At the center of the dispute is the ACP’s recent move to reduce the number of deckhands on Panama Canal tugboats from three to two while assisting vessels in the new Neopanama locks, a change that the tugboat captains regard as unsafeYou can read gCaptain’s full coverage of the dispute here.

The full response provided by the ITF is below. 

ITF response to statement by the Panama Canal Authority

15 March 2018

We at the International Transport Workers’ Federation (ITF) are surprised and disappointed by the statement issued by the Panama Canal Authority (ACP) in relation to the recent events in Panama. The ACP has claimed that information provided to us, and subsequently circulated, was misleading and twists reality. This allegation is offensive, not only to our affiliated unions and canal workers that are directly affected, but also to the 19.7 million transport workers that we represent.

This is not a labour dispute, as the ACP refers to in its statement, this is a fair request from transport professionals. The captains represented by UCOC must be able to ensure they can work in a safe environment for the prosperity of the Panama Canal.

The ACP conveniently omitted a report from the National Transportation Safety Board (NTSB), one of the most reputable and recognised organisations responsible for civil transportation accident investigation. The report, which detailed the incident of the USCGC Tampa in the new canal locks, clearly identified safety hazards, something our affiliated union, Unión de Capitanes y Oficiales de Cubierta (UCOC), has repeatedly highlighted with the ACP.

We are in possession of correspondence showing that for more than two years, UCOC and other maritime unions warned the ACP about issues regarding training, safety and operations in the new canal locks. Most of this correspondence was ignored, and on the few occasions that it was not the ACP’s responses were at best evasive and did not genuinely address the issues raised.

We welcome the section of ACP’s statement that encourages personnel to raise issues on the canal policy in a constructive manner.

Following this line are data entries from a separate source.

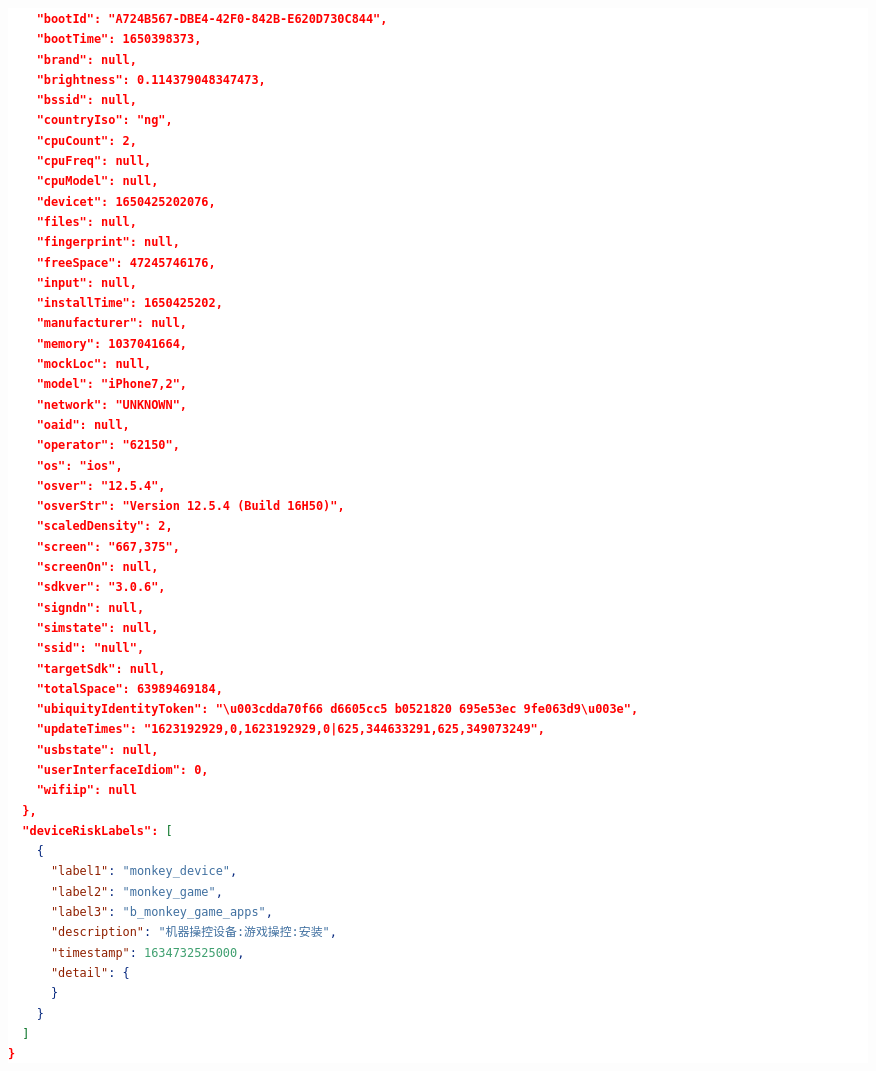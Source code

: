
```json
    "bootId": "A724B567-DBE4-42F0-842B-E620D730C844",
    "bootTime": 1650398373,
    "brand": null,
    "brightness": 0.114379048347473,
    "bssid": null,
    "countryIso": "ng",
    "cpuCount": 2,
    "cpuFreq": null,
    "cpuModel": null,
    "devicet": 1650425202076,
    "files": null,
    "fingerprint": null,
    "freeSpace": 47245746176,
    "input": null,
    "installTime": 1650425202,
    "manufacturer": null,
    "memory": 1037041664,
    "mockLoc": null,
    "model": "iPhone7,2",
    "network": "UNKNOWN",
    "oaid": null,
    "operator": "62150",
    "os": "ios",
    "osver": "12.5.4",
    "osverStr": "Version 12.5.4 (Build 16H50)",
    "scaledDensity": 2,
    "screen": "667,375",
    "screenOn": null,
    "sdkver": "3.0.6",
    "signdn": null,
    "simstate": null,
    "ssid": "null",
    "targetSdk": null,
    "totalSpace": 63989469184,
    "ubiquityIdentityToken": "\u003cdda70f66 d6605cc5 b0521820 695e53ec 9fe063d9\u003e",
    "updateTimes": "1623192929,0,1623192929,0|625,344633291,625,349073249",
    "usbstate": null,
    "userInterfaceIdiom": 0,
    "wifiip": null
  },
  "deviceRiskLabels": [
    {
      "label1": "monkey_device",
      "label2": "monkey_game",
      "label3": "b_monkey_game_apps",
      "description": "机器操控设备:游戏操控:安装",
      "timestamp": 1634732525000,
      "detail": {
      }
    }
  ]
}
```
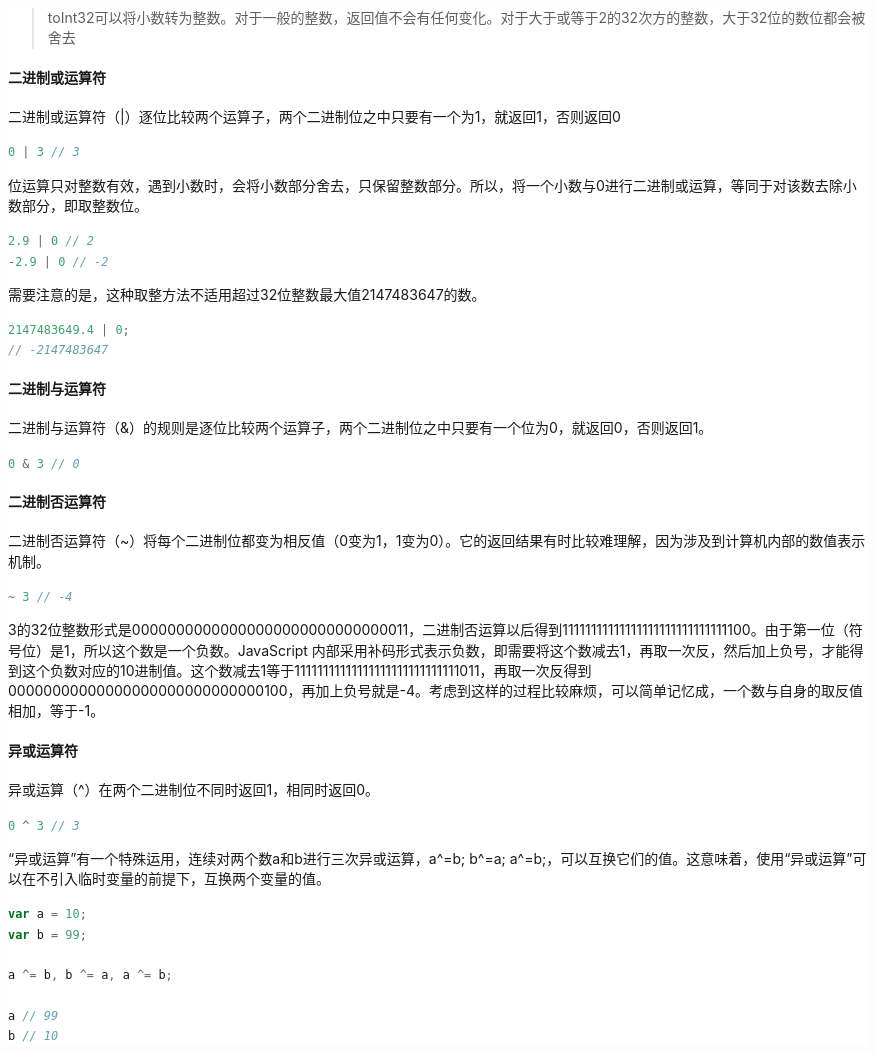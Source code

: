> toInt32可以将小数转为整数。对于一般的整数，返回值不会有任何变化。对于大于或等于2的32次方的整数，大于32位的数位都会被舍去

#### 二进制或运算符

二进制或运算符（|）逐位比较两个运算子，两个二进制位之中只要有一个为1，就返回1，否则返回0

```javascript
0 | 3 // 3
```

位运算只对整数有效，遇到小数时，会将小数部分舍去，只保留整数部分。所以，将一个小数与0进行二进制或运算，等同于对该数去除小数部分，即取整数位。

```javascript
2.9 | 0 // 2
-2.9 | 0 // -2
```

需要注意的是，这种取整方法不适用超过32位整数最大值2147483647的数。

```javascript
2147483649.4 | 0;
// -2147483647
```

#### 二进制与运算符

二进制与运算符（&）的规则是逐位比较两个运算子，两个二进制位之中只要有一个位为0，就返回0，否则返回1。

```javascript
0 & 3 // 0
```

#### 二进制否运算符

二进制否运算符（~）将每个二进制位都变为相反值（0变为1，1变为0）。它的返回结果有时比较难理解，因为涉及到计算机内部的数值表示机制。

```javascript
~ 3 // -4
```

3的32位整数形式是00000000000000000000000000000011，二进制否运算以后得到11111111111111111111111111111100。由于第一位（符号位）是1，所以这个数是一个负数。JavaScript 内部采用补码形式表示负数，即需要将这个数减去1，再取一次反，然后加上负号，才能得到这个负数对应的10进制值。这个数减去1等于11111111111111111111111111111011，再取一次反得到00000000000000000000000000000100，再加上负号就是-4。考虑到这样的过程比较麻烦，可以简单记忆成，一个数与自身的取反值相加，等于-1。

#### 异或运算符

异或运算（^）在两个二进制位不同时返回1，相同时返回0。

```javascript
0 ^ 3 // 3
```

“异或运算”有一个特殊运用，连续对两个数a和b进行三次异或运算，a^=b; b^=a; a^=b;，可以互换它们的值。这意味着，使用“异或运算”可以在不引入临时变量的前提下，互换两个变量的值。

```javascript
var a = 10;
var b = 99;

a ^= b, b ^= a, a ^= b;

a // 99
b // 10
```
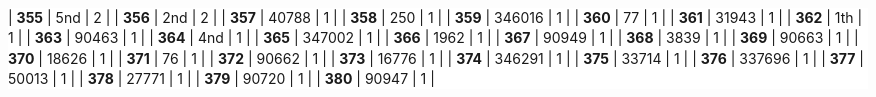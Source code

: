 | **355** | 5nd                   | 2                    |
| **356** | 2nd                   | 2                    |
| **357** | 40788                 | 1                    |
| **358** | 250                   | 1                    |
| **359** | 346016                | 1                    |
| **360** | 77                    | 1                    |
| **361** | 31943                 | 1                    |
| **362** | 1th                   | 1                    |
| **363** | 90463                 | 1                    |
| **364** | 4nd                   | 1                    |
| **365** | 347002                | 1                    |
| **366** | 1962                  | 1                    |
| **367** | 90949                 | 1                    |
| **368** | 3839                  | 1                    |
| **369** | 90663                 | 1                    |
| **370** | 18626                 | 1                    |
| **371** | 76                    | 1                    |
| **372** | 90662                 | 1                    |
| **373** | 16776                 | 1                    |
| **374** | 346291                | 1                    |
| **375** | 33714                 | 1                    |
| **376** | 337696                | 1                    |
| **377** | 50013                 | 1                    |
| **378** | 27771                 | 1                    |
| **379** | 90720                 | 1                    |
| **380** | 90947                 | 1                    |

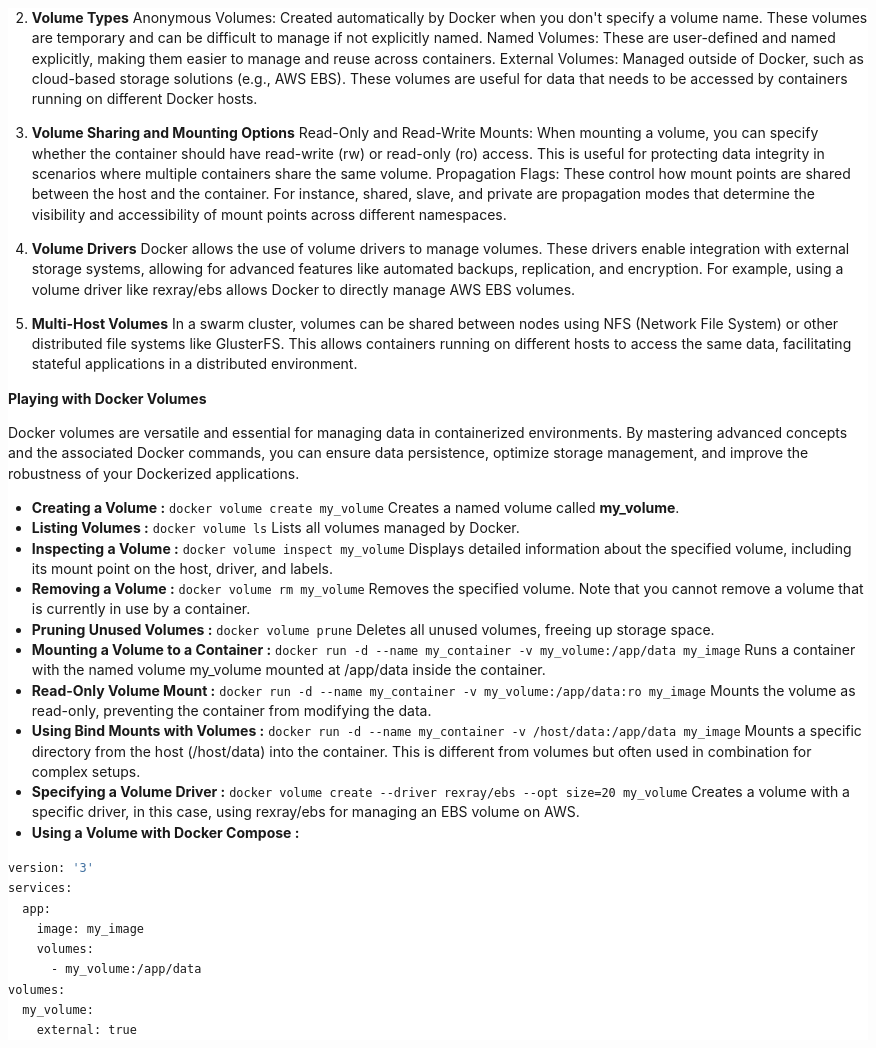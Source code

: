 2. **Volume Types**
Anonymous Volumes: Created automatically by Docker when you don't specify a volume name. These volumes are temporary and can be difficult to manage if not explicitly named.
Named Volumes: These are user-defined and named explicitly, making them easier to manage and reuse across containers.
External Volumes: Managed outside of Docker, such as cloud-based storage solutions (e.g., AWS EBS). These volumes are useful for data that needs to be accessed by containers running on different Docker hosts.

3. **Volume Sharing and Mounting Options**
Read-Only and Read-Write Mounts: When mounting a volume, you can specify whether the container should have read-write (rw) or read-only (ro) access. This is useful for protecting data integrity in scenarios where multiple containers share the same volume.
Propagation Flags: These control how mount points are shared between the host and the container. For instance, shared, slave, and private are propagation modes that determine the visibility and accessibility of mount points across different namespaces.

4. **Volume Drivers**
Docker allows the use of volume drivers to manage volumes. These drivers enable integration with external storage systems, allowing for advanced features like automated backups, replication, and encryption. For example, using a volume driver like rexray/ebs allows Docker to directly manage AWS EBS volumes.

5. **Multi-Host Volumes**
In a swarm cluster, volumes can be shared between nodes using NFS (Network File System) or other distributed file systems like GlusterFS. This allows containers running on different hosts to access the same data, facilitating stateful applications in a distributed environment.

**Playing with Docker Volumes**

Docker volumes are versatile and essential for managing data in containerized environments. By mastering advanced concepts and the associated Docker commands, you can ensure data persistence, optimize storage management, and improve the robustness of your Dockerized applications.

- **Creating a Volume :** `docker volume create my_volume` Creates a named volume called **my_volume**.
- **Listing Volumes :** `docker volume ls` Lists all volumes managed by Docker.
- **Inspecting a Volume :** `docker volume inspect my_volume` Displays detailed information about the specified volume, including its mount point on the host, driver, and labels.
- **Removing a Volume :** `docker volume rm my_volume` Removes the specified volume. Note that you cannot remove a volume that is currently in use by a container.
- **Pruning Unused Volumes :** `docker volume prune` Deletes all unused volumes, freeing up storage space.
- **Mounting a Volume to a Container :** `docker run -d --name my_container -v my_volume:/app/data my_image` Runs a container with the named volume my_volume mounted at /app/data inside the container.
- **Read-Only Volume Mount :** `docker run -d --name my_container -v my_volume:/app/data:ro my_image` Mounts the volume as read-only, preventing the container from modifying the data.
- **Using Bind Mounts with Volumes :** `docker run -d --name my_container -v /host/data:/app/data my_image` Mounts a specific directory from the host (/host/data) into the container. This is different from volumes but often used in combination for complex setups.
- **Specifying a Volume Driver :** `docker volume create --driver rexray/ebs --opt size=20 my_volume` Creates a volume with a specific driver, in this case, using rexray/ebs for managing an EBS volume on AWS.
- **Using a Volume with Docker Compose :**
```Dockerfile syntax
version: '3'
services:
  app:
    image: my_image
    volumes:
      - my_volume:/app/data
volumes:
  my_volume:
    external: true
  ```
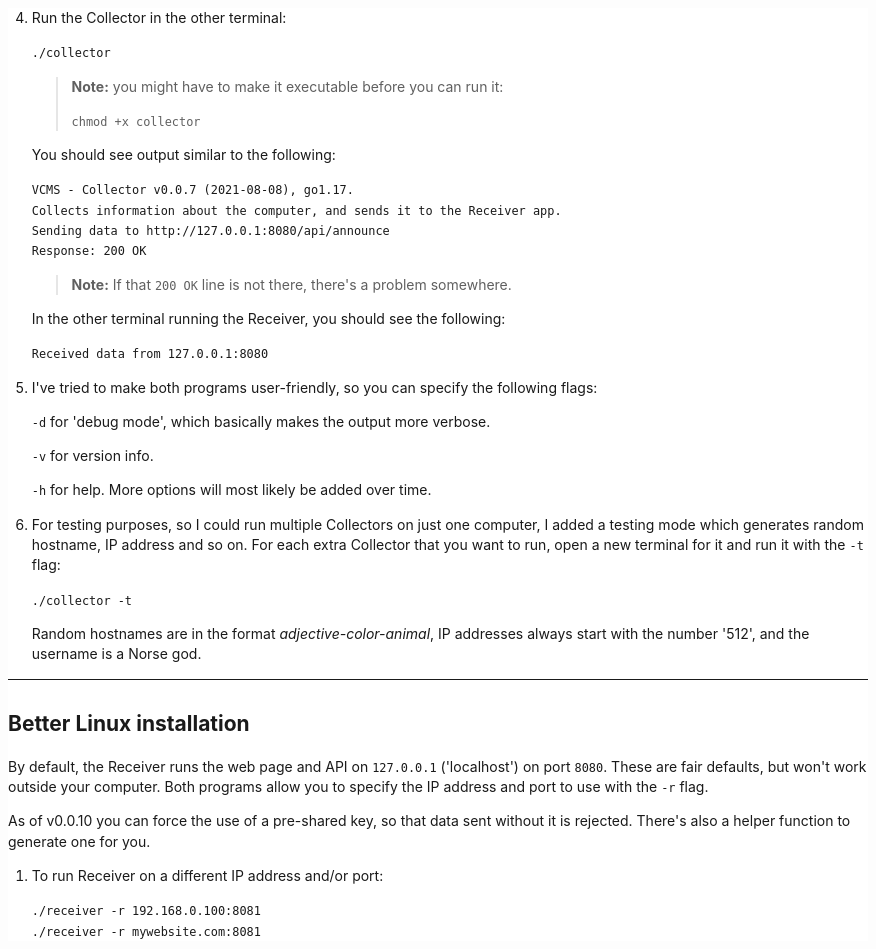4. Run the Collector in the other terminal:

   `./collector`

   > **Note:** you might have to make it executable before you can run it:
   > 
   > `chmod +x collector`

   You should see output similar to the following:

   ```
   VCMS - Collector v0.0.7 (2021-08-08), go1.17.
   Collects information about the computer, and sends it to the Receiver app.
   Sending data to http://127.0.0.1:8080/api/announce
   Response: 200 OK
   ```

   > **Note:** If that `200 OK` line is not there, there's a problem somewhere.

   In the other terminal running the Receiver, you should see the following:

   ```
   Received data from 127.0.0.1:8080
   ```

5. I've tried to make both programs user-friendly, so you can specify the following flags:

   `-d` for 'debug mode', which basically makes the output more verbose.

   `-v` for version info.

   `-h` for help.  More options will most likely be added over time.

6. For testing purposes, so I could run multiple Collectors on just one computer, I added a testing mode which generates random hostname, IP address and so on.  For each extra Collector that you want to run, open a new terminal for it and run it with the `-t` flag:

   ```
   ./collector -t
   ```

   Random hostnames are in the format _adjective-color-animal_, IP addresses always start with the number '512', and the username is a Norse god.

---

## Better Linux installation

By default, the Receiver runs the web page and API on `127.0.0.1` ('localhost') on port `8080`.  These are fair defaults, but won't work outside your computer.  Both programs allow you to specify the IP address and port to use with the `-r` flag.  

As of v0.0.10 you can force the use of a pre-shared key, so that data sent without it is rejected.  There's also a helper function to generate one for you.

1. To run Receiver on a different IP address and/or port:

   ```
   ./receiver -r 192.168.0.100:8081
   ./receiver -r mywebsite.com:8081
   ```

For over six weeks now, the ITF and many affiliated unions have offered to facilitate the dialogue between the parties, however, in spite of what the ACP declared in its statement, the requests, which were sent to the Panama Consular representations around the world, remain unanswered.

The International Labour Organisation’s (ILO) Committee on Freedom of Association has recommended that the Government of Panama should expedite measures to facilitate dialogue between the authorities and social partners on the existing rights of representation and how they operate.

We are committed in supporting our Panama maritime affiliates and urge the ACP to engage in constructive dialogue with Panama maritime unions to demonstrate a serious consideration for safety in one of the shipping industry’s most crucial waterways. -STATEMENT ENDS

The Panama Canal Authority is the agency of the Panamanian Government reponsible for the operations of the Panama Canal.